◆ Extracted material:

*** Begin section ***

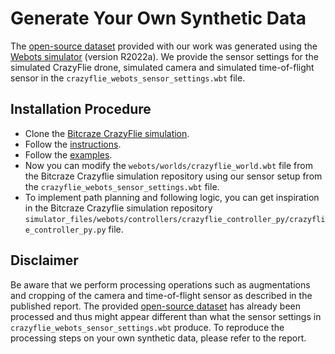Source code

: # Generate Your Own Synthetic Data
The [open-source dataset](https://zenodo.org/records/10546408) provided with our work was generated using the [Webots simulator](https://cyberbotics.com/)  (version R2022a). We provide the sensor settings for the simulated CrazyFlie drone, simulated camera and simulated time-of-flight sensor in the `crazyflie_webots_sensor_settings.wbt` file.

## Installation Procedure
* Clone the [Bitcraze CrazyFlie simulation](https://github.com/bitcraze/crazyflie-simulation).
* Follow the [instructions](https://www.bitcraze.io/documentation/repository/crazyflie-simulation/main/installing/install_webots/).
* Follow the [examples](https://www.bitcraze.io/documentation/repository/crazyflie-simulation/main/user_guides/webots_keyboard_control/).
* Now you can modify the `webots/worlds/crazyflie_world.wbt` file from the Bitcraze Crazyflie simulation repository using our sensor setup from the `crazyflie_webots_sensor_settings.wbt` file.
* To implement path planning and following logic, you can get inspiration in the Bitcraze Crazyflie simulation repository `simulator_files/webots/controllers/crazyflie_controller_py/crazyflie_controller_py.py` file.

## Disclaimer
Be aware that we perform processing operations such as augmentations and cropping of the camera and time-of-flight sensor as described in the published report. The provided [open-source dataset](https://zenodo.org/records/10546408) has already been processed and thus might appear different than what the sensor settings in `crazyflie_webots_sensor_settings.wbt` produce. To reproduce the processing steps on your own synthetic data, please refer to the report.


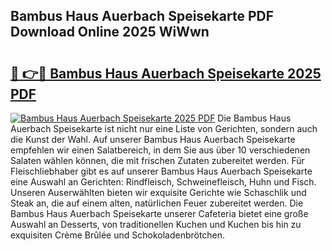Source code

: ## Bambus Haus Auerbach Speisekarte PDF Download Online 2025 WiWwn

# <h2><a href="http://gc8zql.nevu.top/?p=Bambus+Haus+Auerbach+Speisekarte">🔗 👉🔴 Bambus Haus Auerbach Speisekarte 2025 PDF</a></h2>

[![Bambus Haus Auerbach Speisekarte 2025 PDF](https://i.imgur.com/dBaPXMq.png)](http://gc8zql.nevu.top/?p=Bambus+Haus+Auerbach+Speisekarte)
Die Bambus Haus Auerbach Speisekarte ist nicht nur eine Liste von Gerichten, sondern auch die Kunst der Wahl. Auf unserer Bambus Haus Auerbach Speisekarte empfehlen wir einen Salatbereich, in dem Sie aus über 10 verschiedenen Salaten wählen können, die mit frischen Zutaten zubereitet werden. Für Fleischliebhaber gibt es auf unserer Bambus Haus Auerbach Speisekarte eine Auswahl an Gerichten: Rindfleisch, Schweinefleisch, Huhn und Fisch. Unseren Auserwählten bieten wir exquisite Gerichte wie Schaschlik und Steak an, die auf einem alten, natürlichen Feuer zubereitet werden. Die Bambus Haus Auerbach Speisekarte unserer Cafeteria bietet eine große Auswahl an Desserts, von traditionellen Kuchen und Kuchen bis hin zu exquisiten Crème Brûlée und Schokoladenbrötchen.
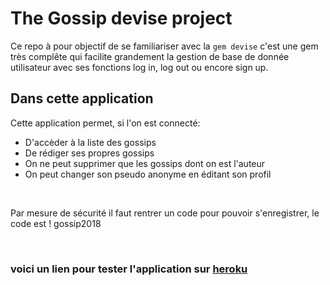 # The Gossip devise project

 Ce repo à pour objectif de se familiariser avec la `gem devise` c'est une gem très complête qui facilite grandement la gestion de base de donnée utilisateur avec ses fonctions log in, log out ou encore sign up.

## Dans cette application

Cette application permet, si l'on est connecté:
* D'accèder à la liste des gossips 
* De rédiger ses propres gossips
* On ne peut supprimer que les gossips dont on est l'auteur
* On peut changer son pseudo anonyme en éditant son profil

<br/>

Par mesure de sécurité il faut rentrer un code pour pouvoir s'enregistrer, le code est 
! gossip2018

<br/>

### voici un lien pour tester l'application sur <a href="https://gossipdeviseal.herokuapp.com/" title="lien vers l'application">heroku</a>
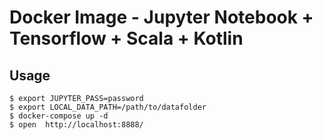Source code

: # Docker Image - Jupyter Notebook + Tensorflow + Scala + Kotlin
## Usage
    $ export JUPYTER_PASS=password
    $ export LOCAL_DATA_PATH=/path/to/datafolder
    $ docker-compose up -d
    $ open  http://localhost:8888/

*** End section ***

◆ Task brief:
Output the material above exactly, but only from the line that carries "The [open-source dataset](https://zenodo.org/records/10546408)" through the line that carries "Clone the [Bitcraze".

◆ Solution for this problem:
The [open-source dataset](https://zenodo.org/records/10546408) provided with our work was generated using the [Webots simulator](https://cyberbotics.com/)  (version R2022a). We provide the sensor settings for the simulated CrazyFlie drone, simulated camera and simulated time-of-flight sensor in the `crazyflie_webots_sensor_settings.wbt` file.

## Installation Procedure
* Clone the [Bitcraze CrazyFlie simulation](https://github.com/bitcraze/crazyflie-simulation).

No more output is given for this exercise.